Brooks criticized Britt as “hiding” from the public, noting that both he and Britt had criticized Durant for avoiding a debate before the primary.
Meanwhile, both candidates continued to seek the endorsement of former president Donald Trump. Trump had originally endorsed Brooks, but rescinded his support nearly two months before the primary, leading to a very public falling out between the two. Still, Trump had not endorsed either of Brooks’ opponents in the primary, and Brooks had expressed hope as late as last 10 days ago that Trump, at the very least, would continue to stay out of the race.
However, Trump finally gave his endorsement to Britt on June 10, reminding voters that Brooks had “gone woke” at the Cullman, Alabama, rally at which Brooks encouraged voters to put the 2020 election behind them.
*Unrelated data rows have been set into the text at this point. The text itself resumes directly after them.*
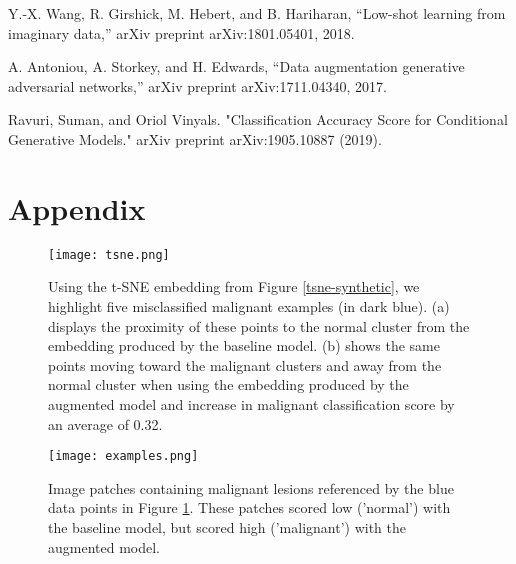 \documentclass{article}
\begin{document}
\begin{thebibliography}{}
Y.-X. Wang, R. Girshick, M. Hebert, and B. Hariharan, “Low-shot learning from
imaginary data,” arXiv preprint arXiv:1801.05401, 2018.

A. Antoniou, A. Storkey, and H. Edwards, “Data augmentation generative adversarial networks,” arXiv preprint arXiv:1711.04340, 2017.

Ravuri, Suman, and Oriol Vinyals. "Classification Accuracy Score for Conditional Generative Models." arXiv preprint arXiv:1905.10887 (2019).

\end{thebibliography}

\newpage
\section{Appendix}

\begin{figure}[b!]
\centering
\texttt{[image: tsne.png]}
\caption{Using the t-SNE embedding from Figure \ref{tsne-synthetic}, we highlight five misclassified malignant examples (in dark blue). (a) displays the proximity of these points to the normal cluster from the embedding produced by the baseline model. (b) shows the same points moving toward the malignant clusters and away from the normal cluster when using the embedding produced by the augmented model and increase in malignant classification score by an average of 0.32.}  \label{tsne}
\end{figure}

\begin{figure}
\centering
\texttt{[image: examples.png]}
\caption{Image patches containing malignant lesions referenced by the blue data points in Figure \ref{tsne}. These patches scored low ('normal') with the baseline model, but scored high ('malignant') with the augmented model.}  \label{examples}
\end{figure}
\end{document}

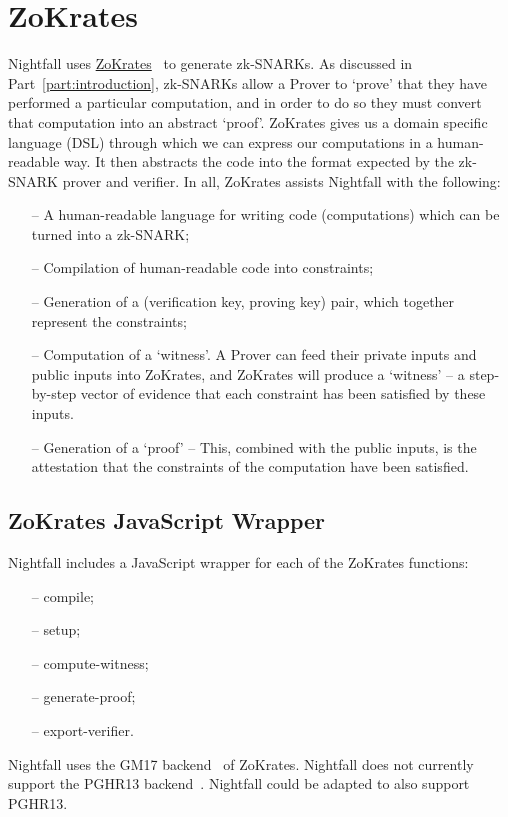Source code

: \section{ZoKrates}
\label{sec:zokrates}
Nightfall uses \href{https://github.com/Zokrates/ZoKrates}{ZoKrates}~\cite{zokrates} to generate zk-SNARKs.
As discussed in Part~\ref{part:introduction},
zk-SNARKs allow a Prover to `prove' that they have performed a particular computation, 
and in order to do so they must convert that computation into an abstract `proof'. 
ZoKrates gives us a domain specific language (DSL) through which we can express our computations in a human-readable way.
It then abstracts the code into the format expected by the zk-SNARK prover and verifier.
In all, ZoKrates assists Nightfall with the following:
\begin{itemize} \itemsep-0.5em
  \item[--] A human-readable language for writing code (computations) which can be turned into a zk-SNARK;
  \item[--] Compilation of human-readable code into constraints;
  \item[--] Generation of a (verification key, proving key) pair, which together represent the constraints;
  \item[--] Computation of a `witness'. A Prover can feed their private inputs and public inputs into ZoKrates, and ZoKrates will produce a `witness' -- a step-by-step vector of evidence that each constraint has been satisfied by these inputs.
  \item[--] Generation of a `proof' -- This, combined with the public inputs, is the attestation that the constraints of the computation have been satisfied.
\end{itemize}

\subsection{ZoKrates JavaScript Wrapper}
\label{sec:zokratesJavascriptWrapper}

Nightfall includes a JavaScript wrapper for each of the ZoKrates functions:
\begin{itemize} \itemsep-0.5em
  \item[--] compile;
  \item[--] setup;
  \item[--] compute-witness;
  \item[--] generate-proof;
  \item[--] export-verifier.
\end{itemize}
Nightfall uses the GM17 backend~\cite{DBLP:conf/crypto/GrothM17} of ZoKrates. Nightfall does not currently support the PGHR13 backend~\cite{DBLP:journals/cacm/ParnoHG016}.
Nightfall could be adapted to also support PGHR13.

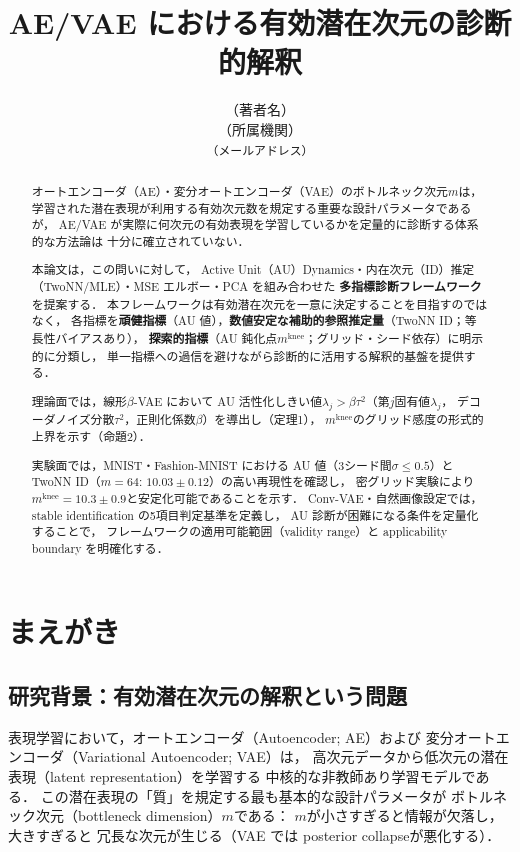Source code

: \documentclass[11pt,a4paper]{jsarticle}
\title{AE/VAE における有効潜在次元の診断的解釈}
\author{（著者名）\\
{\small （所属機関）}\\
{\small \texttt{（メールアドレス）}}}
\date{}
\newcommand{\mknee}{m^{\mathrm{knee}}}
\begin{document}
\maketitle

\begin{abstract}
オートエンコーダ（AE）・変分オートエンコーダ（VAE）のボトルネック次元$m$は，
学習された潜在表現が利用する有効次元数を規定する重要な設計パラメータであるが，
AE/VAE が実際に何次元の有効表現を学習しているかを定量的に診断する体系的な方法論は
十分に確立されていない．

本論文は，この問いに対して，
Active Unit（AU）Dynamics・内在次元（ID）推定（TwoNN/MLE）・MSE エルボー・PCA を組み合わせた
\textbf{多指標診断フレームワーク}を提案する．
本フレームワークは有効潜在次元を一意に決定することを目指すのではなく，
各指標を\textbf{頑健指標}（AU 値），\textbf{数値安定な補助的参照推定量}（TwoNN ID；等長性バイアスあり），
\textbf{探索的指標}（AU 鈍化点$\mknee$；グリッド・シード依存）に明示的に分類し，
単一指標への過信を避けながら診断的に活用する解釈的基盤を提供する．

理論面では，線形$\beta$-VAE において AU 活性化しきい値$\lambda_j > \beta\tau^2$（第$j$固有値$\lambda_j$，
デコーダノイズ分散$\tau^2$，正則化係数$\beta$）を導出し（定理1），
$\mknee$のグリッド感度の形式的上界を示す（命題2）．

実験面では，MNIST・Fashion-MNIST における AU 値（3シード間$\sigma \leq 0.5$）と
TwoNN ID（$m=64$: $10.03 \pm 0.12$）の高い再現性を確認し，
密グリッド実験により$\mknee = 10.3 \pm 0.9$と安定化可能であることを示す．
Conv-VAE・自然画像設定では，stable identification の5項目判定基準を定義し，
AU 診断が困難になる条件を定量化することで，
フレームワークの適用可能範囲（validity range）と applicability boundary を明確化する．
\end{abstract}

\section{まえがき}\label{sec:intro}

\subsection{研究背景：有効潜在次元の解釈という問題}\label{sec:intro_bg}

表現学習において，オートエンコーダ（Autoencoder; AE）および
変分オートエンコーダ（Variational Autoencoder; VAE）\cite{kingma2014vae}は，
高次元データから低次元の潜在表現（latent representation）を学習する
中核的な非教師あり学習モデルである\cite{bengio2013representation}．
この潜在表現の「質」を規定する最も基本的な設計パラメータが
ボトルネック次元（bottleneck dimension）$m$である：
$m$が小さすぎると情報が欠落し，大きすぎると
冗長な次元が生じる（VAE では posterior collapse\cite{lucas2019elbo}が悪化する）．
\end{document}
“He foolishly started listening to the wrong consultants and not to the people, and his 54-point lead evaporated overnight,” Trump said in the endorsement.
Trump’s endorsement came after post-primary polls showed Britt maintaining a double-digit lead over Brooks among likely voters.
When Brooks finished second in the primary, he told supporters his campaign had “come back from the dead” like Lazarus. Ultimately, that revival may have been enough to prolong the campaign, but fell well short of defeating Britt for the nomination.
Britt will face Democratic nominee Will Boyd in the midterm election, which is scheduled for Nov. 8.